New Year's Resolutions With Hoka One One's David Torrence

New Year's Resolutions With Hoka One One's David Torrence

There are few who have the type of range David Torrence possesses in the 800 to the 5,000m. With 1:45 speed and 13:16 strength, the 30-year-old has found pl

Jan 8, 2016 by Lincoln Shryack
New Year's Resolutions With Hoka One One's David Torrence
There are few who have the type of range David Torrence possesses in the 800 to the 5,000m. With 1:45 speed and 13:16 strength, the 30-year-old has found plenty of success in his seven years as a professional, including an American record in the indoor 1k and five U.S. titles. Even so, there remains a glaring hole on Torrence’s résumé: he has yet to make an Olympic or World Championship team. It’s a reality that is shared by many given the brutal top-3 selection structure, but for someone like Torrence who has come close on multiple occasions, it’s undoubtedly frustrating. 

Now entering 2016, Torrence is entirely focused on finally breaking through at this summer’s Olympic Trials, whether it be in the 1500 or 5k. After a period of coaching change in the last few years that ultimately saw him return to the famed John Cook, and also signing on with Hoka One One as his sponsor late in 2014, Torrence believes he’s in position to do just that.

First, though, is plenty of months of build-up training leading to the Trials in July. With 2016 still being in its infancy, we caught up with Torrence to talk about his roadmap for this season, and the new regimen that he hopes can improve his late-race speed. As is customary (if not clichéd) for this time of year, I start by asking DT the usual round of New Year’s questions.  
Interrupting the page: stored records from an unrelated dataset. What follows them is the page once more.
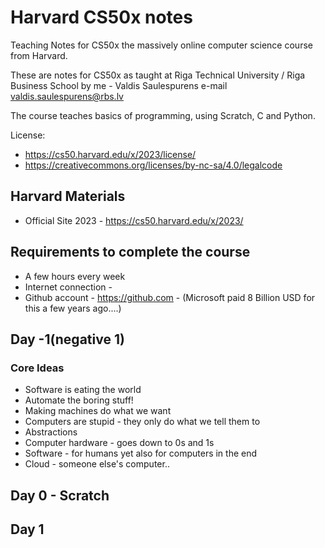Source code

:# Harvard CS50x notes

Teaching Notes for CS50x the massively online computer science course from Harvard.

These are notes for CS50x as taught at Riga Technical University / Riga Business School by me - Valdis Saulespurens
e-mail valdis.saulespurens@rbs.lv

The course teaches basics of programming, using Scratch, C and Python.

License: 
* https://cs50.harvard.edu/x/2023/license/
* https://creativecommons.org/licenses/by-nc-sa/4.0/legalcode

## Harvard Materials

* Official Site 2023 - https://cs50.harvard.edu/x/2023/

## Requirements to complete the course

* A few hours every week
* Internet connection - 
* Github account - https://github.com - (Microsoft paid 8 Billion USD for this a few years ago....)
  
## Day -1(negative 1)

### Core Ideas 

* Software is eating the world
* Automate the boring stuff!
* Making machines do what we want
* Computers are stupid - they only do what we tell them to
* Abstractions
* Computer hardware - goes down to 0s and 1s
* Software - for humans yet also for computers in the end
* Cloud - someone else's computer..

## Day 0 - Scratch



## Day 1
It’s early January so the inevitable New Year’s Resolution is a hot topic right now. Do you have any running-related bad habit that you’re trying to kick for 2016, or something else you want to change?

You know actually there’s one that I do want to use more is stretching after like a hard workout, after a run. I found that I feel better after a good, long stretch at the end of the day. I want to try and get in some more classic static stretching, bring that back a bit.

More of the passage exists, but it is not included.